Política e Administração Pública

CPI da Petrobras antecipa para 9 de abril depoimento do tesoureiro do PT

31/03/2015 - 18:06  

Zeca Ribeiro / Câmara dos Deputados
Audiência pública para ouvir o depoimento do ex-gerente de Implementação de Empreendimentos para a Refinaria Abreu e Lima (Renest), Glauco Colepicolo Legatti. Deputados (E) Antonio Imbassahy (PSDB-BA) e Luiz Sérgio (PT-RJ)
Na presidência interina da CPI, Antônio Imbassahy (E) mudou a data do depoimento de João Vaccari Neto, contrariando o relator, Luiz Sérgio (D)
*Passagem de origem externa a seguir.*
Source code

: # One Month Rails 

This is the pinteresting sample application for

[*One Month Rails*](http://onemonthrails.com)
O próximo depoimento marcado pela Comissão Parlamentar de Inquérito (CPI) da Petrobras é o de Hugo Repsold Júnior, nomeado em fevereiro diretor de Gás e Energia da Petrobras. Ele foi gerente-executivo de Gás e Energia da empresa e foi chamado para falar da construção do gasoduto Gasene, entre o Espírito Santo e Bahia. Ele será ouvido no próximo dia 7 de abril.

Mas o depoimento mais aguardado é o do tesoureiro do PT, João Vaccari Neto, marcado para o dia 9 abril pelo presidente em exercício da CPI, deputado Antônio Imbassahy (PSDB-BA). No início do depoimento do ex-gerente geral da Refinaria Abreu e Lima, Glauco Legatti, o relator da CPI, deputado Luiz Sérgio (PT-RJ), havia anunciado que Vaccari seria ouvido apenas no dia 23 de abril.
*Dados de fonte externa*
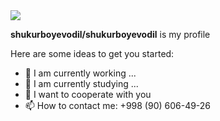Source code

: <a href="https://git.io/typing-svg" rel="nofollow">
    <img src="https://camo.githubusercontent.com/74d76ff26cba976dbf4bf3aa989b00559858cefb56b35dad27c3aeafd8ea98f3/68747470733a2f2f726561646d652d747970696e672d7376672e6865726f6b756170702e636f6d2f3f6c696e65733d4865792b5468657265212bf09f918b3b49e280996d2b4142552b534149443b46756c6c737461636b2b456e67696e6565722b486572652bf09f9a803b4c6574e28099732b4275696c642b536f6d657468696e672b436f6f6c212663656e7465723d747275652673697a653d3330">
</a>



**shukurboyevodil/shukurboyevodil** is my profile

Here are some ideas to get you started:

- 🔭 I am currently working ...
- 🌱 I am currently studying ...
- 👯 I want to cooperate with you
- 📫 How to contact me: +998 (90) 606-49-26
A antecipação, anunciada por Imbassahy ao final do depoimento, irritou o relator. “A meu ver, o presidente em exercício está fazendo uma mudança para pior”, reagiu Luiz Sérgio. “Vamos ouvir o tesoureiro do PT antes de ouvir algum empresário”, disse. Luiz Sérgio disse que isso é uma manobra para fazer “propaganda” de uma manifestação contra o governo marcada para o dia 12 de abril.

“Eu e o presidente da CPI, deputado Hugo Motta (PMDB-PB), havíamos combinado um cronograma que tem uma lógica e essa lógica foi alterada pelo presidente em exercício”, protestou Luiz Sérgio.

Vaccari está sendo processado por lavagem de dinheiro pelo Ministério Público Federal e é apontado por delatores do esquema de desvio de dinheiro da Petrobras como arrecadador de propinas de empresas contratadas pela estatal.

Luta política
O deputado Valmir Prascidelli (PT-SP) acusou o presidente em exercício da CPI de transformar a comissão em palco de uma luta política. “Não há iniciativa partidária na convocação, prevista em cinco requerimentos aprovados”, rebateu Imbassahy.

Luiz Sérgio ainda tentou mudar as datas e propôs ouvir o empresário Augusto Mendonça Neto, da empresa Toyo Setal, no dia 9, e Vaccari no dia 14. “Seria importante ouvir um empresário primeiro”, disse. Imbassahy se manteve irredutível.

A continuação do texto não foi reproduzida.